Last Saturday I rolled over in bed, cocked one eye open, and glanced at the blurry clock. 8:27 wakeup is late for me, even on a weekend, and I sighed the grateful breath of a not-exhausted person.
Because I remember when 8:27 was impossible.
When my girls were small and needy and wide awake at 5 a.m. asking for crackers or Blues Clues or “Momma, Momma, Momma.”
When success meant keeping the baby occupied with plastic stacking toys long enough to zone out to an episode of 19 Kids and Counting on low volume in the living room because it was the only show on at that ridiculous morning hour.
When Saturdays were no different from Mondays or Wednesdays or what-day-is-it-anyway?? because toddlers and preschoolers and even hungry second graders don’t discriminate. They wake up when they wake up and they want what they want, and a mother just learns to kick her sleepy tush out of bed and be a mom because that’s what she signed up for. And tired as she is, even she’ll admit those bleary-eyed, crack-of-dawn moments are beautiful in their own way.
But now. At ages 10 and 13, my girls have finally learned to sleep. They pour their own cereal, navigate their own TV shows, read their own books and scroll their own Pinterest accounts. They can keep themselves occupied for an hour or three without a mother person in the room. And nobody bothers to wake me on a Saturday.
Can I repeat that? Nobody wakes me up on Saturdays anymore.
It’s a whole new magical stage of motherhood, and I love it.
And yet. At my baby shower more than 13 years ago, a mentor mom gave me this advice, which I’ve held close ever since.
“Don’t wish away the hard parts of each season. Because with them go the beautiful parts of that season, too.”
We’re in a hard season right now, aren’t we? This pandemic. Social separation. Virtual school and cancelled extracurriculars. Here in Wisconsin we’re dreading winter like never before—not so much because of the snow but because of the outdoor gatherings it will render impossible. At least COVID in summer was manageable with backyard picnics and bike rides. Soon we’ll have no escape. And even more limited opportunities to connect with people in real life.

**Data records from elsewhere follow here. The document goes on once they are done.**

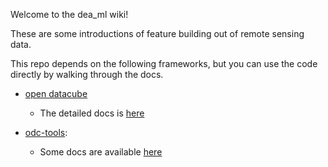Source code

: Welcome to the dea_ml  wiki!

These are some introductions of feature building out of remote sensing data.

This repo depends on the following frameworks, but you can use the code directly by walking through the docs.

* [open datacube](https://github.com/opendatacube/datacube-core)
  - The detailed docs is [here](https://datacube-core.readthedocs.io/en/latest/)

* [odc-tools](https://github.com/opendatacube/odc-tools):
  - Some docs are available [here](https://github.com/opendatacube/odc-tools/blob/develop/docs/db-core-interface.md)
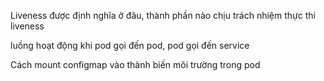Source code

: Liveness được định nghĩa ở đâu, thành phần nào chịu trách nhiệm thực thi liveness

luồng hoạt động khi pod gọi đến pod, pod gọi đến service

Cách mount configmap vào thành biến môi trường trong pod
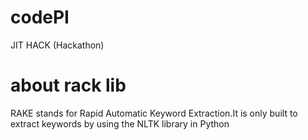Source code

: # codePI

JIT HACK (Hackathon)

# about rack lib

RAKE stands for Rapid Automatic Keyword Extraction.It is only built to extract keywords by using the NLTK library in Python
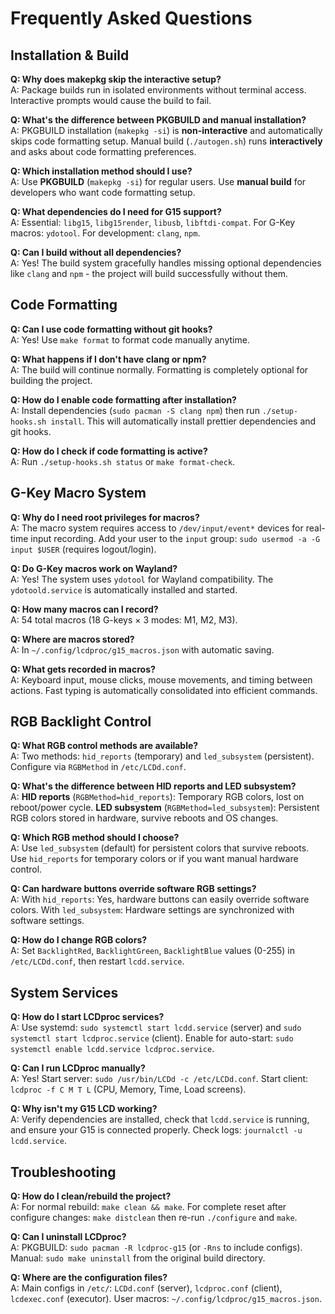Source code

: # Frequently Asked Questions

## Installation & Build

**Q: Why does makepkg skip the interactive setup?**  
A: Package builds run in isolated environments without terminal access. Interactive prompts would cause the build to fail.

**Q: What's the difference between PKGBUILD and manual installation?**  
A: PKGBUILD installation (`makepkg -si`) is **non-interactive** and automatically skips code formatting setup. Manual build (`./autogen.sh`) runs **interactively** and asks about code formatting preferences.

**Q: Which installation method should I use?**  
A: Use **PKGBUILD** (`makepkg -si`) for regular users. Use **manual build** for developers who want code formatting setup.

**Q: What dependencies do I need for G15 support?**  
A: Essential: `libg15`, `libg15render`, `libusb`, `libftdi-compat`. For G-Key macros: `ydotool`. For development: `clang`, `npm`.

**Q: Can I build without all dependencies?**  
A: Yes! The build system gracefully handles missing optional dependencies like `clang` and `npm` - the project will build successfully without them.

## Code Formatting

**Q: Can I use code formatting without git hooks?**  
A: Yes! Use `make format` to format code manually anytime.

**Q: What happens if I don't have clang or npm?**  
A: The build will continue normally. Formatting is completely optional for building the project.

**Q: How do I enable code formatting after installation?**  
A: Install dependencies (`sudo pacman -S clang npm`) then run `./setup-hooks.sh install`. This will automatically install prettier dependencies and git hooks.

**Q: How do I check if code formatting is active?**  
A: Run `./setup-hooks.sh status` or `make format-check`.

## G-Key Macro System

**Q: Why do I need root privileges for macros?**  
A: The macro system requires access to `/dev/input/event*` devices for real-time input recording. Add your user to the `input` group: `sudo usermod -a -G input $USER` (requires logout/login).

**Q: Do G-Key macros work on Wayland?**  
A: Yes! The system uses `ydotool` for Wayland compatibility. The `ydotoold.service` is automatically installed and started.

**Q: How many macros can I record?**  
A: 54 total macros (18 G-keys × 3 modes: M1, M2, M3).

**Q: Where are macros stored?**  
A: In `~/.config/lcdproc/g15_macros.json` with automatic saving.

**Q: What gets recorded in macros?**  
A: Keyboard input, mouse clicks, mouse movements, and timing between actions. Fast typing is automatically consolidated into efficient commands.

## RGB Backlight Control

**Q: What RGB control methods are available?**  
A: Two methods: `hid_reports` (temporary) and `led_subsystem` (persistent). Configure via `RGBMethod` in `/etc/LCDd.conf`.

**Q: What's the difference between HID reports and LED subsystem?**  
A: **HID reports** (`RGBMethod=hid_reports`): Temporary RGB colors, lost on reboot/power cycle. **LED subsystem** (`RGBMethod=led_subsystem`): Persistent RGB colors stored in hardware, survive reboots and OS changes.

**Q: Which RGB method should I choose?**  
A: Use `led_subsystem` (default) for persistent colors that survive reboots. Use `hid_reports` for temporary colors or if you want manual hardware control.

**Q: Can hardware buttons override software RGB settings?**  
A: With `hid_reports`: Yes, hardware buttons can easily override software colors. With `led_subsystem`: Hardware settings are synchronized with software settings.

**Q: How do I change RGB colors?**  
A: Set `BacklightRed`, `BacklightGreen`, `BacklightBlue` values (0-255) in `/etc/LCDd.conf`, then restart `lcdd.service`.

## System Services

**Q: How do I start LCDproc services?**  
A: Use systemd: `sudo systemctl start lcdd.service` (server) and `sudo systemctl start lcdproc.service` (client). Enable for auto-start: `sudo systemctl enable lcdd.service lcdproc.service`.

**Q: Can I run LCDproc manually?**  
A: Yes! Start server: `sudo /usr/bin/LCDd -c /etc/LCDd.conf`. Start client: `lcdproc -f C M T L` (CPU, Memory, Time, Load screens).

**Q: Why isn't my G15 LCD working?**  
A: Verify dependencies are installed, check that `lcdd.service` is running, and ensure your G15 is connected properly. Check logs: `journalctl -u lcdd.service`.

## Troubleshooting

**Q: How do I clean/rebuild the project?**  
A: For normal rebuild: `make clean && make`. For complete reset after configure changes: `make distclean` then re-run `./configure` and `make`.

**Q: Can I uninstall LCDproc?**  
A: PKGBUILD: `sudo pacman -R lcdproc-g15` (or `-Rns` to include configs). Manual: `sudo make uninstall` from the original build directory.

**Q: Where are the configuration files?**  
A: Main configs in `/etc/`: `LCDd.conf` (server), `lcdproc.conf` (client), `lcdexec.conf` (executor). User macros: `~/.config/lcdproc/g15_macros.json`.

And yet. There have been some positives to this season. If we dig deep, we can count them.
Families have had more time to spend together, eating dinner at the table, taking the dog for a walk, playing board games. While that hasn’t been entirely easy—I mean, so much togetherness has also led to the raw effort of working out long-standing issues that used to get swept under the rug of busyness. But even that is a blessing. Our real-life relationships are more authentic. And God can do amazing work in our authenticity.
We’ve had the rare opportunity to halt time and discern our true priorities. There are some activities I’ve been unable to add to my calendar since COVID hit in March, and even I’m surprised at which ones I miss—and which ones I don’t.
And let’s not lose sight of the biggest gift from this crappy season overall: the chance to trust God on a deeper level. Most of us have had to learn how to lean on Him and consider His sovereignty in ways we haven’t before. If we allow this pandemic—and all it entails, the anxiety, the economic uncertainty, the social isolation and confusion—if we allow it to draw us CLOSER to God rather than away from Him, we will have gained a tremendous benefit that only a season like this could bring.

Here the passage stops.